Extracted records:
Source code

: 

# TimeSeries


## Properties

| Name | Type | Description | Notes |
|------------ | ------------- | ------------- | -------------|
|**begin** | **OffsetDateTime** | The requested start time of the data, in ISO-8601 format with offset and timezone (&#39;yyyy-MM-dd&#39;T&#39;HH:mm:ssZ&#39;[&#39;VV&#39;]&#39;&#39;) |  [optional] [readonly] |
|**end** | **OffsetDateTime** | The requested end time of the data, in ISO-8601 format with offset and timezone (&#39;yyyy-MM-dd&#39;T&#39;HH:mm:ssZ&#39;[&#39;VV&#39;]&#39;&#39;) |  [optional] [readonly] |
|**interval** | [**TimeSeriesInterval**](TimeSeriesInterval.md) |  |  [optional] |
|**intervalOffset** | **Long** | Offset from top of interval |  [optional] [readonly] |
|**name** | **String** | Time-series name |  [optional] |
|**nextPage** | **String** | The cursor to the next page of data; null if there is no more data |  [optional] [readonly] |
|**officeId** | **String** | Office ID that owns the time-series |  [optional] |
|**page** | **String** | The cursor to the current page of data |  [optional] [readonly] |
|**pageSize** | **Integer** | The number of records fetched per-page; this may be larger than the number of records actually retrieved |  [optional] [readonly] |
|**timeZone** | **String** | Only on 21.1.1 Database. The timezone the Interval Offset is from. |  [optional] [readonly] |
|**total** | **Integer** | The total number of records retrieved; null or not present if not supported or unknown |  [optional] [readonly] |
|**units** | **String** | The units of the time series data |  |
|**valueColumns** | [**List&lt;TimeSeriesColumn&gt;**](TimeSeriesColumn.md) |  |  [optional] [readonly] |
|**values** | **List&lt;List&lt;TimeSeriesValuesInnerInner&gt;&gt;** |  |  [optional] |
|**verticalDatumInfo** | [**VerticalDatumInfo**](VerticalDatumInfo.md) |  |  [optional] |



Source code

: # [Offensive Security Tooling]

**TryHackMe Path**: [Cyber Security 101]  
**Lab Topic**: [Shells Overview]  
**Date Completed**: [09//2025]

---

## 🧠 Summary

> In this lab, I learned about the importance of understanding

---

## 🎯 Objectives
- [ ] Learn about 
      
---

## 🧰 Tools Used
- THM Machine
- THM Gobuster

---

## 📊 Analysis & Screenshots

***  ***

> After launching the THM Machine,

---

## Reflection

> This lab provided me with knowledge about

REQUIRED WORK: Your answer should consist of the lines above that hold the word "Integer".

YOUR SOLUTION:
|**pageSize** | **Integer** | The number of records fetched per-page; this may be larger than the number of records actually retrieved |  [optional] [readonly] |
|**total** | **Integer** | The total number of records retrieved; null or not present if not supported or unknown |  [optional] [readonly] |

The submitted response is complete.